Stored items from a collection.

=-=-=-=-=

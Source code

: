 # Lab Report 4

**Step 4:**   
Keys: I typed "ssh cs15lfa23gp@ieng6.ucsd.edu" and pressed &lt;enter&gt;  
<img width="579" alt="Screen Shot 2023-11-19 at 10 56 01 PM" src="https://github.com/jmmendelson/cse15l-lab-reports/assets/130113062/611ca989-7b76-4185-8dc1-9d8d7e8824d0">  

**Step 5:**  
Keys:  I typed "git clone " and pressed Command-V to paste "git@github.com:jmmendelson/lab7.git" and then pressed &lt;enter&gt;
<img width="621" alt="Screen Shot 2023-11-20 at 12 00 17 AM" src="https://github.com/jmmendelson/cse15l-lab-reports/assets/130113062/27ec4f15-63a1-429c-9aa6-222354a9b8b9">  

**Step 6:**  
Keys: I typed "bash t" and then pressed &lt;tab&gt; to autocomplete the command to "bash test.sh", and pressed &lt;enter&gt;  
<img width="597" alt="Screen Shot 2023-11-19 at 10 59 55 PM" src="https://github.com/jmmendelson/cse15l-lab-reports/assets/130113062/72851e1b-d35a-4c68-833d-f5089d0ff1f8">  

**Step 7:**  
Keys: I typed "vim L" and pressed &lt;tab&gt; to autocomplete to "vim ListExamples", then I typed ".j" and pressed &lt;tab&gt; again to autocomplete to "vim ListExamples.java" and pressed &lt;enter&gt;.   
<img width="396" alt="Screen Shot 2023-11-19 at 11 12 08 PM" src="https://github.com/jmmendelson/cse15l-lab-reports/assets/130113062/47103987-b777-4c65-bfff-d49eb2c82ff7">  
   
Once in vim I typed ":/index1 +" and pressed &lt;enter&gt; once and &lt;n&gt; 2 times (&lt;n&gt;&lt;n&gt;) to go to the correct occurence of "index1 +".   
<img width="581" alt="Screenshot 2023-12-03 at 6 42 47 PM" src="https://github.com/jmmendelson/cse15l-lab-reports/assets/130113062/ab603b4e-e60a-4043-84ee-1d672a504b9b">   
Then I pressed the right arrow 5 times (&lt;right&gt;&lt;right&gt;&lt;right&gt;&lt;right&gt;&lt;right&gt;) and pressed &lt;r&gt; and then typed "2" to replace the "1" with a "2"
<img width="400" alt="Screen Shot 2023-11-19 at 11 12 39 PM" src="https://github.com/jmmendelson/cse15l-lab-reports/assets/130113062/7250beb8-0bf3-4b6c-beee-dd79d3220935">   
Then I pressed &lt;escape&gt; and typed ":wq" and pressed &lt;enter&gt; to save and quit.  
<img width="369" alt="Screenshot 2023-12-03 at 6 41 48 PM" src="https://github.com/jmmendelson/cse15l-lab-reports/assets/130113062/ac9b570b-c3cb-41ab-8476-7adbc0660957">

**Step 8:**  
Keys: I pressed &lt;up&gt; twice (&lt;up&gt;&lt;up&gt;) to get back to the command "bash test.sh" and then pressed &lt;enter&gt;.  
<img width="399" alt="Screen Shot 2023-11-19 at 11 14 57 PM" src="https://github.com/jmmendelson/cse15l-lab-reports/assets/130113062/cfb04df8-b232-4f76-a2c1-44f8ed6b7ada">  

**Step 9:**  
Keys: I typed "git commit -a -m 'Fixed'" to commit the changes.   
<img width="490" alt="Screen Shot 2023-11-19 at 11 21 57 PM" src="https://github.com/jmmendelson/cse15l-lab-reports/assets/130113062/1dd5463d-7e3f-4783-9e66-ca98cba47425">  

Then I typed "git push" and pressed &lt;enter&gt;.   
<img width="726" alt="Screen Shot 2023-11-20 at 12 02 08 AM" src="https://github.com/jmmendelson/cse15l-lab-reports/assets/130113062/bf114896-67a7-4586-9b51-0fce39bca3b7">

=-=-=-=-=

Aim of the exercise. Collect the lines of the records that include the string "Screenshot".

Exercise result.
<img width="581" alt="Screenshot 2023-12-03 at 6 42 47 PM" src="https://github.com/jmmendelson/cse15l-lab-reports/assets/130113062/ab603b4e-e60a-4043-84ee-1d672a504b9b">   
<img width="369" alt="Screenshot 2023-12-03 at 6 41 48 PM" src="https://github.com/jmmendelson/cse15l-lab-reports/assets/130113062/ac9b570b-c3cb-41ab-8476-7adbc0660957">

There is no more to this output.